Un film de Adilkhan Yerzhanov

Une oeuvre coup de poing transcendante et mélancolique

La belle Saltanat est envoyée en ville pour un mariage arrangé. Son ami d’enfance et chevalier servant, Kuandyk, l’accompagne dans ce périple afin de veiller sur elle. Mais là-bas, ils vont découvrir une nouvelle réalité, un monde dominé par la noirceur et la corruption…

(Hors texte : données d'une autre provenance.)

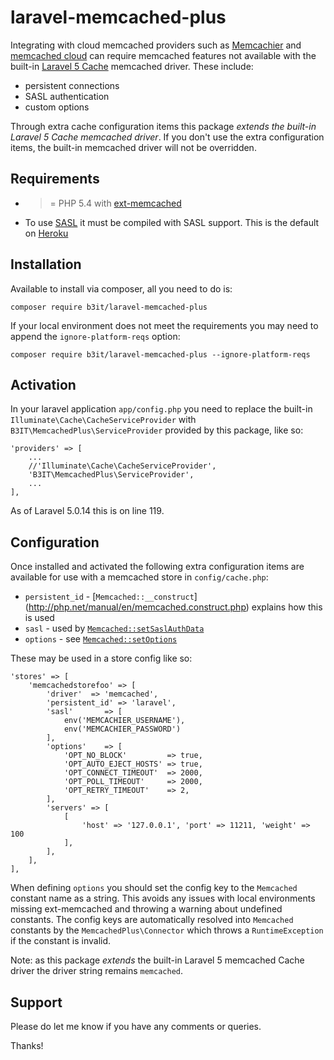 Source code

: # laravel-memcached-plus

Integrating with cloud memcached providers such as [Memcachier](https://www.memcachier.com/) and [memcached cloud](https://redislabs.com/memcached-cloud) can require memcached features not available with the built-in [Laravel 5 Cache](http://laravel.com/docs/5.0/cache) memcached driver. These include:

* persistent connections
* SASL authentication 
* custom options

Through extra cache configuration items this package _extends the built-in Laravel 5 Cache memcached driver_.
If you don't use the extra configuration items, the built-in memcached driver will not be overridden.

## Requirements

* >= PHP 5.4 with [ext-memcached](http://php.net/manual/en/book.memcached.php)
* To use [SASL](http://docs.php.net/manual/en/memcached.setsaslauthdata.php) it must be compiled with SASL support. This is the default on [Heroku](https://devcenter.heroku.com/articles/php-support)

## Installation

Available to install via composer, all you need to do is:

`composer require b3it/laravel-memcached-plus`

If your local environment does not meet the requirements you may need to append the `ignore-platform-reqs` option:

`composer require b3it/laravel-memcached-plus --ignore-platform-reqs`

## Activation

In your laravel application `app/config.php` you need to replace the built-in `Illuminate\Cache\CacheServiceProvider` with `B3IT\MemcachedPlus\ServiceProvider` provided by this package, like so:

```
'providers' => [
    ...
    //'Illuminate\Cache\CacheServiceProvider',
    'B3IT\MemcachedPlus\ServiceProvider',
    ...
],
```

As of Laravel 5.0.14 this is on line 119.

## Configuration

Once installed and activated the following extra configuration items are available for use with a memcached store in `config/cache.php`:

* `persistent_id` - [`Memcached::__construct`] (http://php.net/manual/en/memcached.construct.php) explains how this is used
* `sasl` - used by [`Memcached::setSaslAuthData`](http://php.net/manual/en/memcached.setsaslauthdata.php)
* `options` - see [`Memcached::setOptions`](http://php.net/manual/en/memcached.setoptions.php)

These may be used in a store config like so:

```
'stores' => [
    'memcachedstorefoo' => [
        'driver'  => 'memcached',
        'persistent_id' => 'laravel',
        'sasl'       => [
            env('MEMCACHIER_USERNAME'),
            env('MEMCACHIER_PASSWORD')
        ],
        'options'    => [
            'OPT_NO_BLOCK'         => true,
            'OPT_AUTO_EJECT_HOSTS' => true,
            'OPT_CONNECT_TIMEOUT'  => 2000,
            'OPT_POLL_TIMEOUT'     => 2000,
            'OPT_RETRY_TIMEOUT'    => 2,
        ],
        'servers' => [
            [
                'host' => '127.0.0.1', 'port' => 11211, 'weight' => 100
            ],
        ],
    ],
],
```

When defining `options` you should set the config key to the `Memcached` constant name as a string.
This avoids any issues with local environments missing ext-memcached and throwing a warning about undefined
constants. The config keys are automatically resolved into `Memcached` constants by the `MemcachedPlus\Connector`
which throws a `RuntimeException` if the constant is invalid.

Note: as this package _extends_ the built-in Laravel 5 memcached Cache driver the driver string remains `memcached`.

## Support

Please do let me know if you have any comments or queries.

Thanks!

Présenté dans la section Un Certain Regard du Festival de Cannes 2018, "La Tendre Indifférence du monde" est une fable audacieuse et bouleversante, ironique et pamphlétaire. À travers le conte de la jeune Saltanat, beauté candide envoyée dans le vrai monde – celui d’une grande ville, reflet de la société kazakhe –, c’est à la noirceur et la cruauté de notre époque que s’attaque Adilkhan Yerzhanov. Lorsque celle-ci et son fidèle protecteur quittent le foyer familial, suite à un mariage arrangé afin de rembourser leurs nombreuses dettes, le périple se transforme en un questionnement sur la possibilité de s’enrichir sans trahir ses convictions, dans un pays dominé par les magouilles et les malversations.

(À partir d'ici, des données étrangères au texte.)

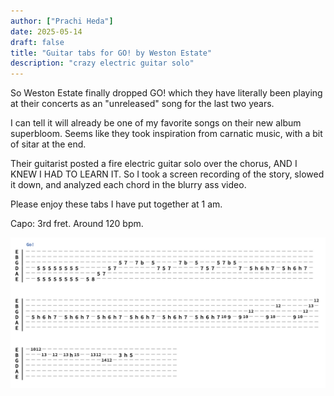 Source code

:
```yaml
---
author: ["Prachi Heda"]
date: 2025-05-14
draft: false
title: "Guitar tabs for GO! by Weston Estate"
description: "crazy electric guitar solo"
---
```


So Weston Estate finally dropped GO! which they have literally been playing at their concerts as an "unreleased" song for the last two years. 

I can tell it will already be one of my favorite songs on their new album superbloom. Seems like they took inspiration from carnatic music, with a bit of sitar at the end. 

Their guitarist posted a fire electric guitar solo over the chorus, AND I KNEW I HAD TO LEARN IT. So I took a screen recording of the story, slowed it down, and analyzed each chord in the blurry ass video. 

Please enjoy these tabs I have put together at 1 am. 

Capo: 3rd fret. Around 120 bpm. 

![Guitar Tabs](gotabs.png)
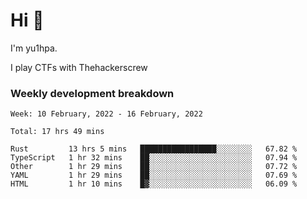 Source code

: # Hi 👋

I'm yu1hpa.

I play CTFs with Thehackerscrew

### Weekly development breakdown

<!--START_SECTION:waka-->
```text
Week: 10 February, 2022 - 16 February, 2022

Total: 17 hrs 49 mins

Rust         13 hrs 5 mins   █████████████████░░░░░░░░   67.82 % 
TypeScript   1 hr 32 mins    ██░░░░░░░░░░░░░░░░░░░░░░░   07.94 % 
Other        1 hr 29 mins    ██░░░░░░░░░░░░░░░░░░░░░░░   07.72 % 
YAML         1 hr 29 mins    ██░░░░░░░░░░░░░░░░░░░░░░░   07.69 % 
HTML         1 hr 10 mins    █▓░░░░░░░░░░░░░░░░░░░░░░░   06.09 % 
```
<!--END_SECTION:waka-->

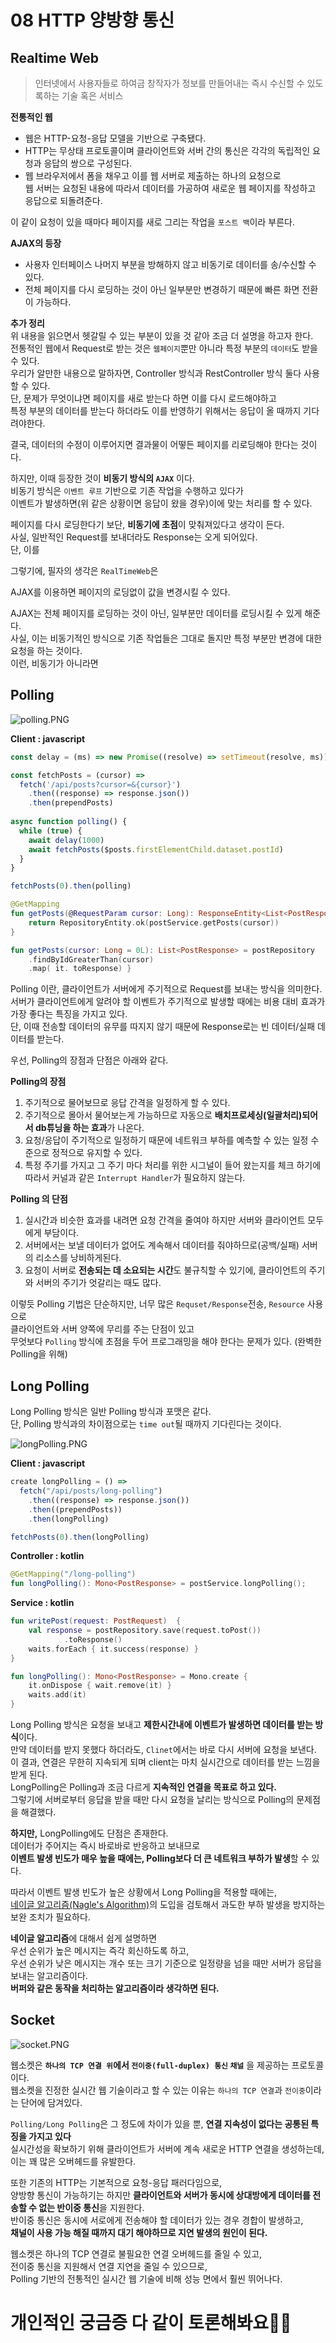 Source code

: # 08 HTTP 양방향 통신
## Realtime Web     
> 인터넷에서 사용자들로 하여금 창작자가 정보를 만들어내는 즉시 수신할 수 있도록하는 기술 혹은 서비스   

**전통적인 웹**   
* 웹은 HTTP-요청-응답 모델을 기반으로 구축됐다.      
* HTTP는 무상태 프로토콜이며 클라이언트와 서버 간의 통신은 각각의 독립적인 요청과 응답의 쌍으로 구성된다.    
* 웹 브라우저에서 폼을 채우고 이를 웹 서버로 제출하는 하나의 요청으로    
웹 서버는 요청된 내용에 따라서 데이터를 가공하여 새로운 웹 페이지를 작성하고 응답으로 되돌려준다. 
   
이 같이 요청이 있을 때마다 페이지를 새로 그리는 작업을 `포스트 백`이라 부른다.    
   
**AJAX의 등장**        
* 사용자 인터페이스 나머지 부분을 방해하지 않고 비동기로 데이터를 송/수신할 수 있다.       
* 전체 페이지를 다시 로딩하는 것이 아닌 일부분만 변경하기 때문에 빠른 화면 전환이 가능하다.   
            
**추가 정리**               
위 내용을 읽으면서 헷갈릴 수 있는 부분이 있을 것 같아 조금 더 설명을 하고자 한다.               
전통적인 웹에서 Request로 받는 것은 `웹페이지`뿐만 아니라 특정 부분의 `데이터`도 받을 수 있다.    
우리가 알만한 내용으로 말하자면, Controller 방식과 RestController 방식 둘다 사용할 수 있다.   
단, 문제가 무엇이냐면 페이지를 새로 받는다 하면 이를 다시 로드해야하고         
특정 부분의 데이터를 받는다 하더라도 이를 반영하기 위해서는 응답이 올 때까지 기다려야한다.   

결국, 데이터의 수정이 이루어지면 결과물이 어떻든 페이지를 리로딩해야 한다는 것이다.           
  
하지만, 이때 등장한 것이 **비동기 방식의 `AJAX`** 이다.          
비동기 방식은 `이벤트 루프` 기반으로 기존 작업을 수행하고 있다가       
이벤트가 발생하면(위 같은 상황이면 응답이 왔을 경우)이에 맞는 처리를 할 수 있다.  


페이지를 다시 로딩한다기 보단, **비동기에 초점**이 맞춰져있다고 생각이 든다.               
사실, 일반적인 Request를 보내더라도 Response는 오게 되어있다.                 
단, 이를 


그렇기에, 필자의 생각은 `RealTimeWeb`은 


AJAX를 이용하면 페이지의 로딩없이 값을 변경시킬 수 있다.   


AJAX는 전체 페이지를 로딩하는 것이 아닌, 일부분만 데이터를 로딩시킬 수 있게 해준다.        
사실, 이는 비동기적인 방식으로 기존 작업들은 그대로 돌지만 특정 부분만 변경에 대한 요청을 하는 것이다.      
이런, 비동기가 아니라면 

   
## Polling       
![polling.PNG](./images/polling.PNG)   

**Client : javascript**
```javascript
const delay = (ms) => new Promise((resolve) => setTimeout(resolve, ms))

const fetchPosts = (cursor) =>
  fetch('/api/posts?cursor=&{cursor}')
    .then((response) => response.json())
    .then(prependPosts)
   
async function polling() {
  while (true) {
    await delay(1000)  
    await fetchPosts($posts.firstElementChild.dataset.postId)
  }
}   

fetchPosts(0).then(polling)  
```
```kotlin
@GetMapping
fun getPosts(@RequestParam cursor: Long): ResponseEntity<List<PostResponse>> {
	return RepositoryEntity.ok(postService.getPosts(cursor))
}
```
```kotlin
fun getPosts(cursor: Long = 0L): List<PostResponse> = postRepository
    .findByIdGreaterThan(cursor)
    .map( it. toResponse) }
```
Polling 이란, 클라이언트가 서버에게 주기적으로 Request를 보내는 방식을 의미한다.              
서버가 클라이언트에게 알려야 할 이벤트가 주기적으로 발생할 때에는 비용 대비 효과가 가장 좋다는 특징을 가지고 있다.   
단, 이때 전송할 데이터의 유무를 따지지 않기 때문에 Response로는 빈 데이터/실패 데이터를 받는다.      
   
우선, Polling의 장점과 단점은 아래와 같다.      
     
**Polling의 장점**         
1. 주기적으로 물어보므로 응답 간격을 일정하게 할 수 있다.     
2. 주기적으로 몰아서 물어보는게 가능하므로 자동으로 **배치프로세싱(일괄처리)되어서 db튜닝을 하는 효과**가 나온다.     
3. 요청/응답이 주기적으로 일정하기 때문에 네트워크 부하를 예측할 수 있는 일정 수준으로 정적으로 유지할 수 있다. 
4. 특정 주기를 가지고 그 주기 마다 처리를 위한 시그널이 들어 왔는지를 체크 하기에     
따라서 커널과 같은 `Interrupt Handler`가 필요하지 않는다.       
    
**Polling 의 단점**                  
1. 실시간과 비슷한 효과를 내려면 요청 간격을 줄여야 하지만 서버와 클라이언트 모두에게 부담이다.             
2. 서버에서는 보낼 데이터가 없어도 계속해서 데이터를 줘야하므로(공백/실패) 서버의 리소스를 낭비하게된다.          
3. 요청이 서버로 **전송되는 데 소요되는 시간**도 불규칙할 수 있기에, 클라이언트의 주기와 서버의 주기가 엇갈리는 때도 많다.     
     
이렇듯 Polling 기법은 단순하지만, 너무 많은 `Requset/Response`전송, `Resource` 사용으로        
클라이언트와 서버 양쪽에 무리를 주는 단점이 있고            
무엇보다 `Polling` 방식에 초점을 두어 프로그래밍을 해야 한다는 문제가 있다. (완벽한 Polling을 위해)            
   
## Long Polling   
Long Polling 방식은 일반 Polling 방식과 포맷은 같다.        
단, Polling 방식과의 차이점으로는 `time out`될 때까지 기다린다는 것이다.     
       
![longPolling.PNG](./images/longPolling.PNG)         

**Client : javascript**
```javascript
create longPolling = () =>   
  fetch("/api/posts/long-polling")
    .then((response) => response.json())
    .then((prependPosts))
    .then(longPolling)   

fetchPosts(0).then(longPolling)
```
**Controller : kotlin**
```kotlin
@GetMapping("/long-polling")
fun longPolling(): Mono<PostResponse> = postService.longPolling();
```
    
**Service : kotlin**
``` kotlin
fun writePost(request: PostRequest)  {
	val response = postRepository.save(request.toPost())
			.toResponse()
	waits.forEach { it.success(response) }
}

fun longPolling(): Mono<PostResponse> = Mono.create {
	it.onDispose { wait.remove(it) }
	waits.add(it)
}
```

Long Polling 방식은 요청을 보내고 **제한시간내에 이벤트가 발생하면 데이터를 받는 방식**이다.                    
만약 데이터를 받지 못했다 하더라도, `Clinet`에서는 바로 다시 서버에 요청을 보낸다.                       
이 결과, 연결은 무한히 지속되게 되며 client는 마치 실시간으로 데이터를 받는 느낌을 받게 된다.            
LongPolling은 Polling과 조금 다르게 **지속적인 연결을 목표로 하고 있다.**                  
그렇기에 서버로부터 응답을 받을 때만 다시 요청을 날리는 방식으로 Polling의 문제점을 해결했다.             
            
**하지만,** LongPolling에도 단점은 존재한다.            
데이터가 주어지는 즉시 바로바로 반응하고 보내므로          
**이벤트 발생 빈도가 매우 높을 때에는, Polling보다 더 큰 네트워크 부하가 발생**할 수 있다.             
       
따라서 이벤트 발생 빈도가 높은 상황에서 Long Polling을 적용할 때에는,      
[네이글 알고리즘(Nagle's Algorithm)](https://snowdeer.github.io/common-sense/2017/08/17/nagle-algorithm/)의 도입을 검토해서 과도한 부하 발생을 방지하는 보완 조치가 필요하다.  
         
**네이글 알고리즘**에 대해서 쉽게 설명하면           
우선 순위가 높은 메시지는 즉각 회신하도록 하고,          
우선 순위가 낮은 메시지는 개수 또는 크기 기준으로 일정량을 넘을 때만 서버가 응답을 보내는 알고리즘이다.    
**버퍼와 같은 동작을 처리하는 알고리즘이라 생각하면 된다.**       
    
## Socket 
![socket.PNG](./images/socket.PNG)          
     
웹소켓은 **`하나의 TCP 연결 위`에서 `전이중(full-duplex) 통신` `채널`** 을 제공하는 프로토콜이다.             
웹소켓을 진정한 실시간 웹 기술이라고 할 수 있는 이유는 `하나의 TCP 연결`과 `전이중`이라는 단어에 담겨있다.       
          	     
`Polling/Long Polling`은 그 정도에 차이가 있을 뿐, **연결 지속성이 없다는 공통된 특징을 가지고 있다**           
실시간성을 확보하기 위해 클라이언트가 서버에 계속 새로운 HTTP 연결을 생성하는데, 이는 꽤 많은 오버헤드를 유발한다.       
    
또한 기존의 HTTP는 기본적으로 요청-응답 패러다임으로,   
양방향 통신이 가능하기는 하지만 **클라이언트와 서버가 동시에 상대방에게 데이터를 전송할 수 없는 반이중 통신**을 지원한다.      
반이중 통신은 동시에 서로에게 전송해야 할 데이터가 있는 경우 경합이 발생하고,         
**채널이 사용 가능 해질 때까지 대기 해야하므로 지연 발생의 원인이 된다.**        
        
웹소켓은 하나의 TCP 연결로 불필요한 연결 오버헤드를 줄일 수 있고,         
전이중 통신을 지원해서 연결 지연을 줄일 수 있으므로,         
Polling 기반의 전통적인 실시간 웹 기술에 비해 성능 면에서 훨씬 뛰어나다.       



# 개인적인 궁금증 다 같이 토론해봐요👨‍🏫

À l’image de ce plan d’ouverture, où une fleur immaculée se voit tachée par quelques gouttes de sang, le propos est sans équivoque quant à la difficulté de ne pas voir sa pureté corrompue par la bassesse des hommes. Éminemment pictural, le film est d’une beauté saisissante, jouant des contrastes visuels à la merveille, notamment à travers cette lumière éblouissante malgré le pessimisme de l’intrigue. Tableau animé, le métrage s’amuse à enfermer ses protagonistes dans des cadres tout en disséminant des figures oniriques, comme ce personnage principal semblant flotter avec sa robe rouge et son ombrelle au-dessus des terres poussiéreuses traversées.

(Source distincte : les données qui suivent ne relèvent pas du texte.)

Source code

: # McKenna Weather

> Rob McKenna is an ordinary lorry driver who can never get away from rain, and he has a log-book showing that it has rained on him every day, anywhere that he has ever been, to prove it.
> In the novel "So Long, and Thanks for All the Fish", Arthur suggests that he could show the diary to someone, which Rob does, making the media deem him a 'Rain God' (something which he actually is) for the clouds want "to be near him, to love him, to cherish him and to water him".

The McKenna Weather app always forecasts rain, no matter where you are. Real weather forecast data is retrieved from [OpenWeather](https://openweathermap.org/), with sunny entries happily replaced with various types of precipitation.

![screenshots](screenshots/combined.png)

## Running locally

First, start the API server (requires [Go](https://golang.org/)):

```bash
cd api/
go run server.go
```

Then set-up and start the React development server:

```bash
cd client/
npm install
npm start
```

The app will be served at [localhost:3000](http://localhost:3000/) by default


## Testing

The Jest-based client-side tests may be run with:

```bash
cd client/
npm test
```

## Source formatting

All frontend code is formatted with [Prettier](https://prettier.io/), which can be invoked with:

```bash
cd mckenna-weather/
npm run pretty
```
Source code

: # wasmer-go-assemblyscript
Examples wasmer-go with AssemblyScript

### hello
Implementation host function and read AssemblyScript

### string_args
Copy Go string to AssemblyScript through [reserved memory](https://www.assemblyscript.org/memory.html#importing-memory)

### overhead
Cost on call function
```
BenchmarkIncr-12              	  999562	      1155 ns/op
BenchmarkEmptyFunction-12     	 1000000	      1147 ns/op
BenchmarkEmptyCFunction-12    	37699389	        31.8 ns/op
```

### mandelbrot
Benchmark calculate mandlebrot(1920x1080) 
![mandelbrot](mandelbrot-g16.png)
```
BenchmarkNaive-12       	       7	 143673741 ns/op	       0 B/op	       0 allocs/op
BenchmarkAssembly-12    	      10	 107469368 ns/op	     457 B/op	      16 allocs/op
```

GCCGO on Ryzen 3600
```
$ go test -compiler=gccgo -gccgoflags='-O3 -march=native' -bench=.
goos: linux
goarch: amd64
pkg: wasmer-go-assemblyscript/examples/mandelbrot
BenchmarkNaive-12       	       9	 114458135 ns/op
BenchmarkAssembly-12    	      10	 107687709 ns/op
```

Hommage à la culture française et à la création artistique en elle-même, cette odyssée poétique séduit par l’esthétisme de sa forme, mais s’illustre par la puissance de son message. Osant convier le facétieux à une sinistre réalité, le réalisateur signe un récit romanesque poignant, sublimé par une mise en scène maîtrisée qui n’est pas sans rappeler un certain Takeshi Kitano. Pour tout cinéphile qui se respecte, le nom d’Adilkhan Yerzhanov ne peut désormais plus être ignoré.